You have your marketing domains covered, but what about your corporate domains or parked domains, are you authenticating those?  This is the most common offence of authentication failure I see.  When working with a marketer to properly protect their users, most ESPs focus on just the mail they plan on sending.  I mean why worry about stuff that is not being sent from your network?  Take the time to talk to your IT team about reviewing your corporate mailing setup.

Stuck in testing mode

While less common, many people are still using one of these authentication flags: ~all, ?all +all, or DKIM t=y for their email. These flags all indicate that you are in a testing mode or that you’re unsure of where you send mail from. I have yet to see a mailing infrastructure so vast that building a valid SPF or Sender ID records is a significant challenge. Start in testing mode but remember to promote your records to an active state over time. Forgetting to protect your corporate domain can be disastrous for your end users and a nightmare for your branding team.

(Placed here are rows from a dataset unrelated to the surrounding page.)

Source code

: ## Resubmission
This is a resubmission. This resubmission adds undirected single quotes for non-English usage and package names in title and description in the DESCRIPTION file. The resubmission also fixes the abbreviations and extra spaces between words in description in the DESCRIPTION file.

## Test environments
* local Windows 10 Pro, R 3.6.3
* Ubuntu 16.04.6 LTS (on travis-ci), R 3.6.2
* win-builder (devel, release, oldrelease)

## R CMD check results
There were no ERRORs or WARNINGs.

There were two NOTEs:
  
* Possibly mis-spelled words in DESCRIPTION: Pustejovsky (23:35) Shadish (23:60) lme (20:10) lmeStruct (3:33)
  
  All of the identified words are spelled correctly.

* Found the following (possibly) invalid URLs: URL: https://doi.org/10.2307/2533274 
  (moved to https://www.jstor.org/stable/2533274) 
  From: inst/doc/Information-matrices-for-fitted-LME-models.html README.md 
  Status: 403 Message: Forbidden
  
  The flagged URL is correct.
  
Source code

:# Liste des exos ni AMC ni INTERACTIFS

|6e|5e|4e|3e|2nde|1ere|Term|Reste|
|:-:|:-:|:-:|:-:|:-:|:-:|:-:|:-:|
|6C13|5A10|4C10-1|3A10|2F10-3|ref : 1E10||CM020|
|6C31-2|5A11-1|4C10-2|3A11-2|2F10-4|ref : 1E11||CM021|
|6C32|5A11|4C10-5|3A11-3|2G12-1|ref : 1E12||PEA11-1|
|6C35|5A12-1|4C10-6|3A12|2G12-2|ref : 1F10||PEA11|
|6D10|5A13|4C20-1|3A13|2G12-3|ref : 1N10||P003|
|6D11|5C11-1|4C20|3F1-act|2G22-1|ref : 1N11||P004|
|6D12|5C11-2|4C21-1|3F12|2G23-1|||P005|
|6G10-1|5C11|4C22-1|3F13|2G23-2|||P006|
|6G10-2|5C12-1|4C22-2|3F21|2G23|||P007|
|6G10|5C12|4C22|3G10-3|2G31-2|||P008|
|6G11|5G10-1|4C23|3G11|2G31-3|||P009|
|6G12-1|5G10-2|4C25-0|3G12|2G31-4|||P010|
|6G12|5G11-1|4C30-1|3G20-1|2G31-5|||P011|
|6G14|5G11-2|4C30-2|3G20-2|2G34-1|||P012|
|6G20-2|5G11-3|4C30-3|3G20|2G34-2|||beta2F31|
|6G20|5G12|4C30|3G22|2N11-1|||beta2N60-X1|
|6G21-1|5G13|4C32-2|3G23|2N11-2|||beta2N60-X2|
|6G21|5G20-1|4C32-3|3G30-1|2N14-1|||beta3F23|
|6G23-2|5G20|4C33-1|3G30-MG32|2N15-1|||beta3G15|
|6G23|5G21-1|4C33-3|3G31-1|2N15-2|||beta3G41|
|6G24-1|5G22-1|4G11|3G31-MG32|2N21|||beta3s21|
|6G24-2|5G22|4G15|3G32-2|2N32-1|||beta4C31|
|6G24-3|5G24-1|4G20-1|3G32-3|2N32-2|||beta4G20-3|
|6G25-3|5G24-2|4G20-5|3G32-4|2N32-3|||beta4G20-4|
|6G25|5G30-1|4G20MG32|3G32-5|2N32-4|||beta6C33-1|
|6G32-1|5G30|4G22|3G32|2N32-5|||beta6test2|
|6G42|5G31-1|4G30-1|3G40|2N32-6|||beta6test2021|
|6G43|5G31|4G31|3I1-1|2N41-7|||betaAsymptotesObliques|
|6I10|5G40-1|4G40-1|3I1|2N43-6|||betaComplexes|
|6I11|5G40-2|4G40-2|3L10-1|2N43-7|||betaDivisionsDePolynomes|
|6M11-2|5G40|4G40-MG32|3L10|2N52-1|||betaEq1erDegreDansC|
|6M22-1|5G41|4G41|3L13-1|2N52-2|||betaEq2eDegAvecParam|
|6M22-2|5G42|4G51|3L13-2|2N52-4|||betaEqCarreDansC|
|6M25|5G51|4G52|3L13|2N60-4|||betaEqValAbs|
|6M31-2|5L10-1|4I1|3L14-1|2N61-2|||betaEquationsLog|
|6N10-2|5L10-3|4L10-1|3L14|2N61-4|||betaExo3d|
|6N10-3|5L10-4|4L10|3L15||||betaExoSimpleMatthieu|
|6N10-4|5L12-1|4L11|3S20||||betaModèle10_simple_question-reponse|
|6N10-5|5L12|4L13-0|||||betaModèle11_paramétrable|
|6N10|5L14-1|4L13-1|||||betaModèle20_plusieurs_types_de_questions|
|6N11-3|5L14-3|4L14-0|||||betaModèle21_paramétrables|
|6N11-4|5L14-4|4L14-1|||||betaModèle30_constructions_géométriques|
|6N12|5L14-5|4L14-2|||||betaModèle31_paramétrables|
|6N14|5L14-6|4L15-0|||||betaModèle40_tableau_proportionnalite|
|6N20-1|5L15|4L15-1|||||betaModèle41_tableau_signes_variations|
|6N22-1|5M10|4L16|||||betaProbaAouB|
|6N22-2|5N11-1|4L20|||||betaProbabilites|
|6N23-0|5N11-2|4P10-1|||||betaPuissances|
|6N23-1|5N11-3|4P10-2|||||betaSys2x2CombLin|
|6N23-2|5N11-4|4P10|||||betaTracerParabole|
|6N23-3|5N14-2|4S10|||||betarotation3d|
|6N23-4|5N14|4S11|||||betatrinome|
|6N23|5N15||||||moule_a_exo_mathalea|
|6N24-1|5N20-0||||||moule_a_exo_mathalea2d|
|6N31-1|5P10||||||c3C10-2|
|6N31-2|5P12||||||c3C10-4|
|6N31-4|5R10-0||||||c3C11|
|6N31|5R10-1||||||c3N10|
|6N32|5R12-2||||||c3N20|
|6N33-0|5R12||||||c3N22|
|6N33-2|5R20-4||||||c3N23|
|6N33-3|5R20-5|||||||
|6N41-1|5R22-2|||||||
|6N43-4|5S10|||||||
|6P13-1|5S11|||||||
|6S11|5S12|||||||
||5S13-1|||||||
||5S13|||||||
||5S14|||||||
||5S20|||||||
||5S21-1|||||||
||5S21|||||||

Authenticating only some mail

Mailing from multiple sources can be time consuming and confusing when it comes to Authentication – you have your corporate mail servers and web servers triggering from another place (potentially multiple places), and your ESP(s) not to mention your commercial vs. transactional mail servers if you have them separated. Keeping tabs on all of this mail can be a daunting task. Being organized and understanding all of your organization’s mail server locations, on–site and off, are key to maintaining a healthy authentication program.  Not to mention that resources and your infrastructure may change due to other priorities within your organization. These records should regularly be reviewed. 

You don’t know how BIG the problem is

Well you are in luck! With the launch of DMARC [http://www.dmarc.org] (Domain-based Message Authentication, Reporting & Conformance) your infrastructure and security team can begin to receive reports of all the IP addresses that claim to send email from your domains.  After you get SPF and DKIM in place, DMARC allows you to set a policy on how your mail should be treated by the recipient mail servers (report only/fail to junk/fail and reject). 

DMARC also allows you as the domain owner to request summary reports of all the mail seen and the IP Addresses these messages are sourced from. These reports will easily allow your Security and IT teams to validate your true mail servers (if you missed any in your authentication records) and identify others that are potentially being used for more nefarious reasons. There are many reporting services that will take these reports and turn them into graphs and aggregate the data to make interpretation of the data easier.

Testing your authentication setup

First off get a list of your domains - all of them even the ones you are not actively mailing from.  Yes these domains should be authenticated too, even if the records simply says no mail is sent from this domain (i.e., “spf v=1 -all”).  Send yourself an email to an @outlook.com email account and view the message source. This will show you the headers of the email where you can review the line reading “Authentication results”.
It will look something like this:

Authentication-Results: hotmail.com; spf=pass (sender IP is 209.85.223.169; identity alignment result is pass and alignment mode is relaxed) smtp.mailfrom=example@gmail.com; dkim=pass (identity alignment result is pass and alignment mode is relaxed) header.d=gmail.com; x-hmca=pass header.id=example@gmail.com


Find the SPF and DKIM results, if you are properly authenticating you will see “pass”. If not you will see “none” or “fail” messages. If the DKIM record fails, look further down in the header and you should see a line that reads “DKIM-Signature” or “Domain Key-Signature“. Seeing these validates that you are using one of these technologies (Note: DKIM is the latest version of Domain Keys so you should upgrade when you get the chance).  If both of these are missing you are not currently publishing these records for this particular message stream. This should be addressed with your IT team or your ESP immediately.

Final thoughts

In summary, authenticating your email is important, but more importantly is properly authenticating all of your email messaging.  These ideas will (hopefully) help you find the holes in your current authentication process and help protect your users and your brand.  To quote a good cliché: “Your team only as strong as the weakest player.” Don’t let poor authentication practices be your weak player. There’s just too much at risk.